Lambert Mende Omalanga, député national et PCA de Lignes Maritimes Congolaises SA a défendu lundi 14 août 2023 dans un amphithéâtre de l’Université pédagogique nationale (UPN) devant un public nombreux, un mémoire de Diplôme d’études approfondies (DEA) en Sciences politiques intitulé «Aspects comminatoires des relations belge-Congolaises: Paradoxe entre l’utopie de puissance et une inexorable fragilité». Il a été reçu avec la mention ‘‘la plus grande distinction’’. Ci-dessous, un résumé de ce travail de recherche.
JM
ASPECTS COMMINATOIRES DES RELATIONS BELGO-CONGOLAISES : PARADOXE ENTRE L’UTOPIE DE PUISSANCE ET UNE INEXORABLE FRAGILITE
Par Lambert Mende Omalanga
Il y a un vrai débat depuis 1960 sur les relations extérieures de la RDC entre, d’une part, les impératifs de la souveraineté nationale et, d’autre part, le rôle jugé excessif par d’aucuns de la Belgique, ancienne métropole coloniale, et de ses alliés occidentaux, dans la définition des politiques publiques congolaises.

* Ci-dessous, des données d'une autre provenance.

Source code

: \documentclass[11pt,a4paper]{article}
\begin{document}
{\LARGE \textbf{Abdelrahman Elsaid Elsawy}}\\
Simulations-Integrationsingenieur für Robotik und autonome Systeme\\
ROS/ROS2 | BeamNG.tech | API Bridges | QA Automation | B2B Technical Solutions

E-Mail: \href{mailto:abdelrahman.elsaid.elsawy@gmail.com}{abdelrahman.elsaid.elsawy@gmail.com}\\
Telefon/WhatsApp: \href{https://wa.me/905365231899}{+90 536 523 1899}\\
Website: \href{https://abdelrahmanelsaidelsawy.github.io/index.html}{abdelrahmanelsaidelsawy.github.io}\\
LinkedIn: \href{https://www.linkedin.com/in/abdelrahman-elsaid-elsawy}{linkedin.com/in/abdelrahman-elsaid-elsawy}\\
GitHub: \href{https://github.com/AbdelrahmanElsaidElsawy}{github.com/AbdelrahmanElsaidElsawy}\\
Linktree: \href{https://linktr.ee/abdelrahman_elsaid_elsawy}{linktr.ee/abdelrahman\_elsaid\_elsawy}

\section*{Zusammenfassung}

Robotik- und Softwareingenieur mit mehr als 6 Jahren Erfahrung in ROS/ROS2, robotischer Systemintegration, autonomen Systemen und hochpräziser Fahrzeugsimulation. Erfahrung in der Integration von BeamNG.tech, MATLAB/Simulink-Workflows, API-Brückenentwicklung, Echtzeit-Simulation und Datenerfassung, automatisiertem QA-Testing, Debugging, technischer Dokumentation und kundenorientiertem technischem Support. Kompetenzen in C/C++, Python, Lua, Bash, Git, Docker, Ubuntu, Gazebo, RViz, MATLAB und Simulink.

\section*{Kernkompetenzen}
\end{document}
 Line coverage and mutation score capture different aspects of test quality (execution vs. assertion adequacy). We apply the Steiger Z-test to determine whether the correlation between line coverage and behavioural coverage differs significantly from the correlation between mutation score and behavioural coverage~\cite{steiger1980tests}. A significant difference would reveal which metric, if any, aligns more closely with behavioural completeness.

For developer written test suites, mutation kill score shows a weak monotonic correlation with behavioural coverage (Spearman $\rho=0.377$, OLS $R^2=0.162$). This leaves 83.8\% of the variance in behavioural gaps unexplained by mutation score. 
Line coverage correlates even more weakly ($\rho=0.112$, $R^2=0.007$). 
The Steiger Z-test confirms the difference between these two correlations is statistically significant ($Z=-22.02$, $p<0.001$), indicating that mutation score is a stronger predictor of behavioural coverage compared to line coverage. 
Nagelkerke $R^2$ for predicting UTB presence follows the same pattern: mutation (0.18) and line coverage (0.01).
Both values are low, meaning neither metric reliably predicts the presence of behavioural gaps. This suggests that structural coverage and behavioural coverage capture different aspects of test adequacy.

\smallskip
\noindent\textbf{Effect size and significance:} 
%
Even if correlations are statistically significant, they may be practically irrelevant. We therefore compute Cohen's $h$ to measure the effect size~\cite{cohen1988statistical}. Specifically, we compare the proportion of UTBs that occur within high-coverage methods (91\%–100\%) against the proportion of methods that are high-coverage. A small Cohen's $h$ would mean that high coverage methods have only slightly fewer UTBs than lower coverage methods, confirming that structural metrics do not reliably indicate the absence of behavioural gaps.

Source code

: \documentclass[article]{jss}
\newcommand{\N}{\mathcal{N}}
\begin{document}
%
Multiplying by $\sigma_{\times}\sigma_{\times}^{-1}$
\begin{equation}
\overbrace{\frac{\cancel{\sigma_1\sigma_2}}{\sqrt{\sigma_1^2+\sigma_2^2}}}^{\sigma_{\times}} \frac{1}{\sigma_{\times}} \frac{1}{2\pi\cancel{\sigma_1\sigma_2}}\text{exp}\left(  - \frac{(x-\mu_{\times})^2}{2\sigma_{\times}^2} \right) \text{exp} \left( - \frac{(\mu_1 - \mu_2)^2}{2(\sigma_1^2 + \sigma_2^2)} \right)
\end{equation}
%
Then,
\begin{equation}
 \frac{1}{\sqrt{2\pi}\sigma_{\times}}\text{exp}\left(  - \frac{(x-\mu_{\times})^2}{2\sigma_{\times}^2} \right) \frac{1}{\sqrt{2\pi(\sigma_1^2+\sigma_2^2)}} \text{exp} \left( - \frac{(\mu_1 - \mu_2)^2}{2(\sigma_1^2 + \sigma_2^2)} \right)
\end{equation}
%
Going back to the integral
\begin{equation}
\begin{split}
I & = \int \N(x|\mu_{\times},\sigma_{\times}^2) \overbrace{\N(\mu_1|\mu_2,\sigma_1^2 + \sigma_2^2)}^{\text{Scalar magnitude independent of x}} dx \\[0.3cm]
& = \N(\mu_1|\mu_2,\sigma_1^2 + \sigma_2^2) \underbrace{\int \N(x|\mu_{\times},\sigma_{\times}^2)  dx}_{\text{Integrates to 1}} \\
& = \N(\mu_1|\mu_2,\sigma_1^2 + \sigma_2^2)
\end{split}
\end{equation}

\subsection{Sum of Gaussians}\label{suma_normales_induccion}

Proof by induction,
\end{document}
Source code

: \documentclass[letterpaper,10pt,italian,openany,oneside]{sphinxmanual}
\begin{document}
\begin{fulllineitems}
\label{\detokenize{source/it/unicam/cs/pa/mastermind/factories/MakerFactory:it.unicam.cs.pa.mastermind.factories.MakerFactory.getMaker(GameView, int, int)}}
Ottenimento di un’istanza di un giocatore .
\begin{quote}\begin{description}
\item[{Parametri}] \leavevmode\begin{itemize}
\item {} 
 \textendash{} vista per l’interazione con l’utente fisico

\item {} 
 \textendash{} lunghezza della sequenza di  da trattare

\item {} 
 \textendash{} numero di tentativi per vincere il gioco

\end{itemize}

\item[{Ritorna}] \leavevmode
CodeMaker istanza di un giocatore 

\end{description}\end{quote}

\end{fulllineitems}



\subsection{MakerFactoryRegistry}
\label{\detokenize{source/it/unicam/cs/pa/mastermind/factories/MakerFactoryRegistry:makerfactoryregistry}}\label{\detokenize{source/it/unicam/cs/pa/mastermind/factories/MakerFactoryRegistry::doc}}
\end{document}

On en a eu une illustration avec les contrats sino-congolais entre 2007 et 2010, lorsqu’un ministre belge s’était rendu à Pékin pour plaider auprès du gouvernement chinois la réduction des crédits à consentir à la RDC à l’insu des autorités congolaises ! Un véritable déni de la souveraineté internationale de ce pays …
La problématique de cette dissertation est un questionnement de cet atypisme des relations belgo-congolaises caractérisées par des ingérences et des admonestations incompatibles avec le poids «relatif» de la Belgique sur l’échiquier international et le principe de l’égalité souveraine entre États qui fonde la diplomatie moderne. Il ne s’agit ni de faire grief à un État de vouloir faire prospérer ses intérêts dans ses relations avec un autre, ni de banaliser l’attirance que les potentialités économiques de la RDC suscitent chez ses partenaires extérieurs. Notre attention porte sur l’utopie de puissance de la Belgique et le complexe d’infériorité des Congolais qui entraînent leur aplatissement paradoxal face à des partenaires qui les infantilisent depuis si longtemps. L’ouvrage La saison sèche est pluvieuse (2010) d’Isidore Ndaywel dont l’oxymore de l’intitulé décrit bien ce «royaume des paradoxes» qu’est une RDC ligotée par une multitude de technostructures (religion, éducation, médias) dans un eurocentrisme assumé constitue l’armature de cette problématisation.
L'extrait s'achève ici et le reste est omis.